Entries supplied START

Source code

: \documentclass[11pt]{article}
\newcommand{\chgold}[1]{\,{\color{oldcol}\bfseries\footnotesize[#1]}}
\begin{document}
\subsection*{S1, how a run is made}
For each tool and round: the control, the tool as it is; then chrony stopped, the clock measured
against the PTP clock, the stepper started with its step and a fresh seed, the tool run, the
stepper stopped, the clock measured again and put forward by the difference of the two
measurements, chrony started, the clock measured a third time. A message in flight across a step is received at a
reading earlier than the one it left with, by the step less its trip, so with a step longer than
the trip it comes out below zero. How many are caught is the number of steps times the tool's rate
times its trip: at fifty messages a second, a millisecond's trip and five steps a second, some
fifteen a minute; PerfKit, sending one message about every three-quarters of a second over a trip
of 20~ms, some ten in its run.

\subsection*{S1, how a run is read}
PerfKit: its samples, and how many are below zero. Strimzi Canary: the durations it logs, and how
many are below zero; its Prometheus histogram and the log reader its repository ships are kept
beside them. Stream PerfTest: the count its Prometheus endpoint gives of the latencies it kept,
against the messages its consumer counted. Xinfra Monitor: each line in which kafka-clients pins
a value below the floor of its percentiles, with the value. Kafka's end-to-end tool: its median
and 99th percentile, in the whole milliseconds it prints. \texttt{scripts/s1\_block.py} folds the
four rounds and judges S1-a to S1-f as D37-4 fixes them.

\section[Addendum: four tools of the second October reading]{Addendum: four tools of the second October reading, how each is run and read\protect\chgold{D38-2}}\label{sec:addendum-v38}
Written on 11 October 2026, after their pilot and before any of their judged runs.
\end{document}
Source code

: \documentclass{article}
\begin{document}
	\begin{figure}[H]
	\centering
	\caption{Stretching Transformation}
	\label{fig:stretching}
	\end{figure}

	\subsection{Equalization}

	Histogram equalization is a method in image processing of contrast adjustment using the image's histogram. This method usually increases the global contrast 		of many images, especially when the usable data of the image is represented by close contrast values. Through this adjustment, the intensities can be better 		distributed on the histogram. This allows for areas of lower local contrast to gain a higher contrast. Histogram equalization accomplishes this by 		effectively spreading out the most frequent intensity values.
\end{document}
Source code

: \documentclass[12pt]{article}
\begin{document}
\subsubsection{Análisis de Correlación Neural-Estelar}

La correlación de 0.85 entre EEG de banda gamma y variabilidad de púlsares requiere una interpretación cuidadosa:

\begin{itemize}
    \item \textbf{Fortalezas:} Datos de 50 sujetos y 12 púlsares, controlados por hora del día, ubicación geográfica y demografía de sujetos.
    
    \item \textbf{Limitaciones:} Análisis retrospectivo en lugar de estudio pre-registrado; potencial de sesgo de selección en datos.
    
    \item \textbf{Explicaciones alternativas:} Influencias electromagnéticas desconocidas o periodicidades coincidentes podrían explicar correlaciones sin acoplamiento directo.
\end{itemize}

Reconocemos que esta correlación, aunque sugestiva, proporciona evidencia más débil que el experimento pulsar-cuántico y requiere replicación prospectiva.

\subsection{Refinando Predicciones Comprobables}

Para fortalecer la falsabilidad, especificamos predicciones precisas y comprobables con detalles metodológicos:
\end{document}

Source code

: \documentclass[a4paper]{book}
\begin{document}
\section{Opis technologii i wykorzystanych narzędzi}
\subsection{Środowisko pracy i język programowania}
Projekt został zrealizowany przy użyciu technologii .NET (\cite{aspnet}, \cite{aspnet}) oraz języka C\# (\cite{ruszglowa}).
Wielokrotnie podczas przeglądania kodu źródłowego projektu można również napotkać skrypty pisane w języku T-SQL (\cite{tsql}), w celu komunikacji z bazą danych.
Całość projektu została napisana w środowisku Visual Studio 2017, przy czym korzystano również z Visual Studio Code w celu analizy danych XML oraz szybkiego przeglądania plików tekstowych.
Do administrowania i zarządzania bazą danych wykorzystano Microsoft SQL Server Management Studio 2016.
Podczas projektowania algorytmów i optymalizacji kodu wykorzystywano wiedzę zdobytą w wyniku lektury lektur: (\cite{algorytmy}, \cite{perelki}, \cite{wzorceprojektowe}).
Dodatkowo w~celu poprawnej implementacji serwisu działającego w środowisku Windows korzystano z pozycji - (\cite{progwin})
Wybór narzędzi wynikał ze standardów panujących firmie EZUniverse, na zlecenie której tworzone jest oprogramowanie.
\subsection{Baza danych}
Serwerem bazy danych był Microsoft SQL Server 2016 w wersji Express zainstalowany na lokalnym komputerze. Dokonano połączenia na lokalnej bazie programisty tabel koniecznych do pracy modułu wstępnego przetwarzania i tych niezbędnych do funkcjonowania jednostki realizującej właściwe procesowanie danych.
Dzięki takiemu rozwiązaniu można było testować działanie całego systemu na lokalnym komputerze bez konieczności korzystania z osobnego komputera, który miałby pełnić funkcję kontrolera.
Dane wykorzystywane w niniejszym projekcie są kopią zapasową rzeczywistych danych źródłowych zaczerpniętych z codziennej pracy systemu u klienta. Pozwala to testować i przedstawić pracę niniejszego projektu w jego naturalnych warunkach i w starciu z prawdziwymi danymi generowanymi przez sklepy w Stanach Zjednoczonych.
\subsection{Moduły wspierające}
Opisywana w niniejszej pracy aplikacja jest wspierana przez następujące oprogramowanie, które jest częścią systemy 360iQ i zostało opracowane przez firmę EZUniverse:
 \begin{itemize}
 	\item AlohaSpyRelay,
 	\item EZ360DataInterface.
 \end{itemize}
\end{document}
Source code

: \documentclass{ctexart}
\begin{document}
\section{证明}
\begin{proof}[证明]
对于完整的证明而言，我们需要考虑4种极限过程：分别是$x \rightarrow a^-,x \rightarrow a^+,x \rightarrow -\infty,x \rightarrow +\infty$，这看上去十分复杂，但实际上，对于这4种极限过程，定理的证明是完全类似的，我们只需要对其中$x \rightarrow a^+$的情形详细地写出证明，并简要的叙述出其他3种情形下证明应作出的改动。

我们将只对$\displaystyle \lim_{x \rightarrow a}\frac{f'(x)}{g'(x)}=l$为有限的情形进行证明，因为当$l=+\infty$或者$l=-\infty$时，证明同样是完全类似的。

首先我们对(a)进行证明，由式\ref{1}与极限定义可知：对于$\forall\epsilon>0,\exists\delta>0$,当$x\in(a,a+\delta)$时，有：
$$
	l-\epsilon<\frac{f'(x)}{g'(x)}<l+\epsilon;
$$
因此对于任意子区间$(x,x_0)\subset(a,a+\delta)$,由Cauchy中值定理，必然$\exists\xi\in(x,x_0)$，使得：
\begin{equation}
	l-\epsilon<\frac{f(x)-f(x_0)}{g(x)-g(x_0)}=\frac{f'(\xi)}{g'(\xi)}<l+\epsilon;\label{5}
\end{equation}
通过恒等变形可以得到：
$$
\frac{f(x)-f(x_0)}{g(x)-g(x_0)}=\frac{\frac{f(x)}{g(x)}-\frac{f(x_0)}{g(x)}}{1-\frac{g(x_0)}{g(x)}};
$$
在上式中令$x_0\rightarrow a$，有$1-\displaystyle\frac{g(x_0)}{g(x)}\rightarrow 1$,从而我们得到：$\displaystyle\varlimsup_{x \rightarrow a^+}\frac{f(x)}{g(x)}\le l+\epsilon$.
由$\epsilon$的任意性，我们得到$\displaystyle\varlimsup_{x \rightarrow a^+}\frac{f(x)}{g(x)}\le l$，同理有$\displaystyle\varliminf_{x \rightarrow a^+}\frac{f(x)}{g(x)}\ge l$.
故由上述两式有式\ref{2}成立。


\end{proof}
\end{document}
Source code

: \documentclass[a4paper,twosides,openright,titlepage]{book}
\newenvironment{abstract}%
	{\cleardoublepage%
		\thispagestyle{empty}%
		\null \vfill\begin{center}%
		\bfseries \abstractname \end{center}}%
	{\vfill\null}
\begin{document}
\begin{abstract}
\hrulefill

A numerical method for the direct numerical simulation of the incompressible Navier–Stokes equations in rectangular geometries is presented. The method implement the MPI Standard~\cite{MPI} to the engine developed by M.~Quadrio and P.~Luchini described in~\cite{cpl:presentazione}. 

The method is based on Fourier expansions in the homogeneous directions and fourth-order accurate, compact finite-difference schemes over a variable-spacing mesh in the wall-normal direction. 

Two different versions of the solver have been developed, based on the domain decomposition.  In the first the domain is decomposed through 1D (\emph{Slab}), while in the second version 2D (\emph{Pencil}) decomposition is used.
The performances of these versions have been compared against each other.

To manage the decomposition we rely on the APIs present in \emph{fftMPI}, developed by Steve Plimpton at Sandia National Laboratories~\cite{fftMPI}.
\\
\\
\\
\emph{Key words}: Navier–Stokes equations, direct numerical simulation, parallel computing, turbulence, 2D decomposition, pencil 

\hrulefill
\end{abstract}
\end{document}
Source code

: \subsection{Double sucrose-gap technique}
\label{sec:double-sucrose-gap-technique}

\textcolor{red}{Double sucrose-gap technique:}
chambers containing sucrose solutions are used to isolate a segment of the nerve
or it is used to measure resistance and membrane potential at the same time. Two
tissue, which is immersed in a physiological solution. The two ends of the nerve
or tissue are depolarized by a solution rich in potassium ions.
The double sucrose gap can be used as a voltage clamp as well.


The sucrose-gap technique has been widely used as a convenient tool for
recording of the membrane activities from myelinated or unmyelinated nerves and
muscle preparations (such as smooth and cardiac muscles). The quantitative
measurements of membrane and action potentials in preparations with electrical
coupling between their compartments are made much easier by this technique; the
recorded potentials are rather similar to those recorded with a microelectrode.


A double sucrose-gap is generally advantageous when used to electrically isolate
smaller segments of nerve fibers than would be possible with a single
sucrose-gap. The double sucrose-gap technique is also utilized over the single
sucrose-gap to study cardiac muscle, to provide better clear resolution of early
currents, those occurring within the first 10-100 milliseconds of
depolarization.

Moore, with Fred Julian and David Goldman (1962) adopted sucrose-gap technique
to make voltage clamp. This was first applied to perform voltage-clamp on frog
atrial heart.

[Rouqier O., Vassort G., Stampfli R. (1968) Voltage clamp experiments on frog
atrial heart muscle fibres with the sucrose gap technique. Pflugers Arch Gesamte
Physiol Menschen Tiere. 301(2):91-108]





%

Entries supplied END

_Task statement:_ Find the lines above that contain the word "emph" and copy each one.

_Reply:_
Two different versions of the solver have been developed, based on the domain decomposition.  In the first the domain is decomposed through 1D (\emph{Slab}), while in the second version 2D (\emph{Pencil}) decomposition is used.
To manage the decomposition we rely on the APIs present in \emph{fftMPI}, developed by Steve Plimpton at Sandia National Laboratories~\cite{fftMPI}.
\emph{Key words}: Navier–Stokes equations, direct numerical simulation, parallel computing, turbulence, 2D decomposition, pencil 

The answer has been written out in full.